Y es que, en la ida, el resultado fue engañoso. El FC Barcelona se fue con un 3-0 en el bolsillo pero pudiendo haber recibido, al menos, uno o dos goles si no llega a ser por el palo y por un excelso Ter Stegen. El meta alemán poco ha podido hacer en la vuelta, que ha visto como el empuje del conjunto inglés superaba a su defensa una y otra vez.

La genialidad de Messi engañó a Valverde que nunca vio el peligro de su rival y se aferró a la magia del ’10’ sin querer analizar el diferencial de intensidad entre ambos equipos. Con un 3-0 a su favor, quedarse fuera de la final de la Champions era un pensamiento remoto que apenas tenía cabida en la mente del técnico vasco. Además, no estaban ni Salah ni Firmino en el ataque del conjunto inglés, sus mejores armas para hacer daño a la defensa culé…

Habiendo vivido la debacle del año pasado en el Olímpico de Roma, es imperdonable que se volviera a caer en esa trampa.

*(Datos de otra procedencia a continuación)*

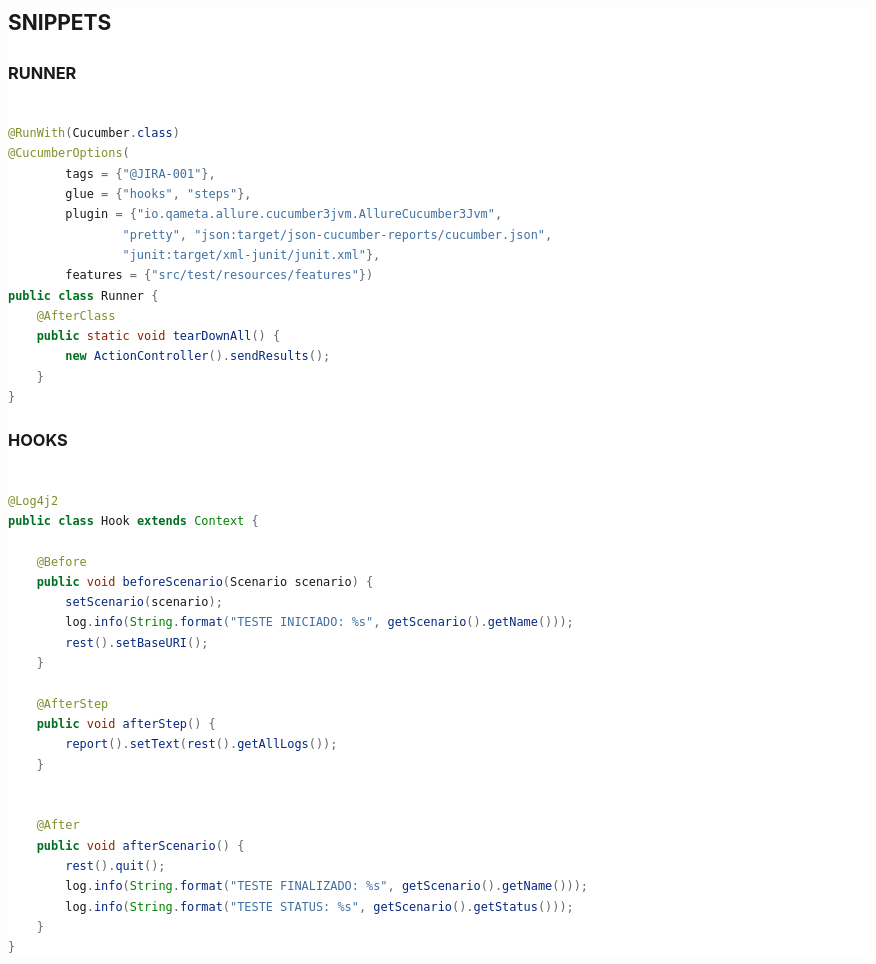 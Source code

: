 ## SNIPPETS

### RUNNER

```java

@RunWith(Cucumber.class)
@CucumberOptions(
        tags = {"@JIRA-001"},
        glue = {"hooks", "steps"},
        plugin = {"io.qameta.allure.cucumber3jvm.AllureCucumber3Jvm",
                "pretty", "json:target/json-cucumber-reports/cucumber.json",
                "junit:target/xml-junit/junit.xml"},
        features = {"src/test/resources/features"})
public class Runner {
    @AfterClass
    public static void tearDownAll() {
        new ActionController().sendResults();
    }
}


```

### HOOKS

```java

@Log4j2
public class Hook extends Context {

    @Before
    public void beforeScenario(Scenario scenario) {
        setScenario(scenario);
        log.info(String.format("TESTE INICIADO: %s", getScenario().getName()));
        rest().setBaseURI();
    }

    @AfterStep
    public void afterStep() {
        report().setText(rest().getAllLogs());
    }


    @After
    public void afterScenario() {
        rest().quit();
        log.info(String.format("TESTE FINALIZADO: %s", getScenario().getName()));
        log.info(String.format("TESTE STATUS: %s", getScenario().getStatus()));
    }
}
```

Y si en la eliminatoria de ida el que decidió fue Messi, en la vuelta el protagonista fue Jürgen Klopp. De pie, en la banda, sin intervenir directamente en el juego pero dirigiendo a su equipo hacia la final, acertando con los cambios y consiguiendo meter al Liverpool en una final de Champions cuando todos los daban por muertos.

Hubo detalles que pusieron las cosas más fáciles a los reds, como el fallo de Jordi Alba en el primer tanto que regala el balón a Mané para que asista a Herdenson y termine por remachar a gol Origi tras rechace de Ter Stegen. Las cosas empezaban a torcerse aunque no había sido algo aislado, el Liverpool quería goles, y goles tuvo el equipo de Klopp.

Aunque el fallo más grande de la noche (y posiblemente del año) fue el catastrófico despiste de todo el equipo en el 4-0. Saque de esquina que ejecuta de manera muy inteligente Alexander-Arnold para que, de nuevo Origi, marcara la sentencia. Únicamente reaccionaron Piqué y Ter Stegen aunque de poco sirvió. El remate del belga se coló por encima del salto de central culé y lejos de las manos del meta alemán.

La remontada se había consumado. El Barça poco pudo hacer ante la corriente de juego, pasión y convicción que les había arrollado desde antes de empezar el partido, desde el momento en el que se cantó el You’ll never walk alone.

Liverpool, siempre Anfield

No se puede entender el fútbol actual sin hablar de este templo del fútbol. Hay estadios que inspiran al jugador, que transmiten sensaciones indescriptibles, que son capaces de levantar a un equipo muerto, pero luego está Anfield. El Liverpool ha escrito su historia en él, junto con sus aficionados, breando frente a los mejores equipos del mundo en esa alfombra verde machacada por los tacos.

Volvió a aparecer Anfield aunque algo se veía venir. No se sabía el qué, ni cómo… pero llegó. Partido histórico del Liverpool en la Champions League, la máxima competición europea y, posiblemente, del mundo.